Chicago – July 29, 2025
Two leading Israeli rights organisations have said Israel’s conduct in the war in Gaza constitutes genocide against the Palestinian population.
B’Tselem and Physicians for Human Rights-Israel released separate reports on Monday based on studies of the past 21 months of conflict.
The organisations, which have been active in Israel for decades, said in a joint statement that “in these dark times it is especially important to call things by their name”, while “calling on this crime to stop immediately”.
An Israeli government spokesman said it strongly rejected the accusations of genocide, which are the first to be made by human rights groups based in Israel.

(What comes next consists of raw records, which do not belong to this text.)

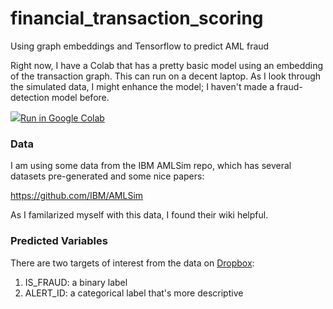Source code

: # financial_transaction_scoring
Using graph embeddings and Tensorflow to predict AML fraud

Right now, I have a Colab that has a pretty basic model using an embedding of the transaction graph. This can run on a decent laptop. As I look through the simulated data, I might enhance the model; I haven't made a fraud-detection model before.

<a target="_blank" href="https://colab.research.google.com/drive/1RrgtwWHPih8V3wceJDG60FcbXwFzD8bI?usp=sharing"><img src="https://www.tensorflow.org/images/colab_logo_32px.png" />Run in Google Colab</a>


### Data

I am using some data from the IBM AMLSim repo, which has several datasets pre-generated and some nice papers: 

https://github.com/IBM/AMLSim

As I familarized myself with this data, I found their wiki helpful.

### Predicted Variables
There are two targets of interest from the data on [Dropbox](https://www.dropbox.com/sh/l3grpumqfgbxqak/AAC8YT4fdn0AYKhyZ5b3Ax16a?dl=0):

1) IS_FRAUD: a binary label
2) ALERT_ID: a categorical label that's more descriptive

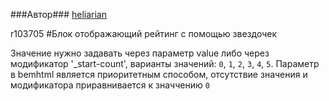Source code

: ###Автор###
[heliarian ](https://staff.yandex-team.ru/heliarian )

r103705
#Блок отображающий рейтинг с помощью звездочек

Значение нужно задавать через параметр value либо через модификатор '_start-count', варианты значений: `0`, `1`, `2`, `3`, `4`, `5`.
Параметр в bemhtml является приоритетным способом, отсутствие значения и модификатора приравнивается к значчению `0`
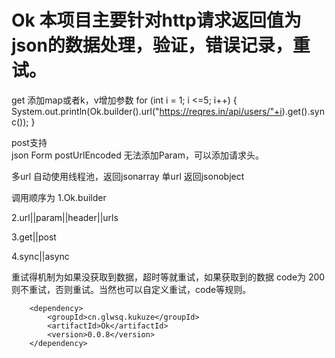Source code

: # Ok 本项目主要针对http请求返回值为json的数据处理，验证，错误记录，重试。
get
添加map或者k，v增加参数
 for (int i = 1; i <=5; i++) {
     System.out.println(Ok.builder().url("https://reqres.in/api/users/"+i).get().sync());
 }

post支持    
json
Form
postUrlEncoded
无法添加Param，可以添加请求头。



多url 自动使用线程池，返回jsonarray
单url 返回jsonobject

调用顺序为 
1.Ok.builder

2.url||param||header||urls

3.get||post

4.sync||async

重试得机制为如果没获取到数据，超时等就重试，如果获取到的数据 code为 200则不重试，否则重试。当然也可以自定义重试，code等规则。

        <dependency>
            <groupId>cn.glwsq.kukuze</groupId>
            <artifactId>Ok</artifactId>
            <version>0.0.8</version>
        </dependency>
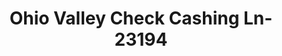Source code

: ---
f_zip-code: 44691
f_state-code: OH
title: Ohio Valley Check Cashing Ln-23194
f_phone: 330-264-2274
f_city-only: Wooster
f_address: 122 N Buckeye Street Wooster
f_location-unique-id: '23194'
slug: ohio-valley-check-cashing-ln-23194
updated-on: '2024-05-30T13:46:58.046Z'
created-on: '2024-05-30T13:36:59.803Z'
published-on: '2024-05-30T13:54:32.469Z'
f_city-state: cms/city/wooster-oh.md
f_company: cms/company/ohio-valley-check-cashing-ln.md
f_state: cms/state/ohio.md
layout: '[payday-loan].html'
tags: payday-loan
---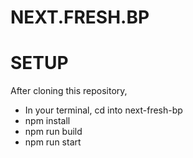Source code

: ﻿# NEXT.FRESH.BP


# SETUP
After cloning this repository,

- In your terminal, cd into next-fresh-bp
- npm install
- npm run build
- npm run start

“Our defence forces target terrorists and never civilians. Hamas is responsible for the suffering in Gaza,” David Mencer said.
At a news conference in Jerusalem on Monday, B’Tselem’s executive director Yuli Novak said her organisation’s report was “one that we never imagined we would have to write”.
The 88-page document states: “An examination of Israel’s policy in the Gaza Strip and its horrific outcomes, together with statements by senior Israeli politicians and military commanders about the goals of the attack, leads us to the unequivocal conclusion that Israel is taking co-ordinated action to intentionally destroy Palestinian society in the Gaza Strip.”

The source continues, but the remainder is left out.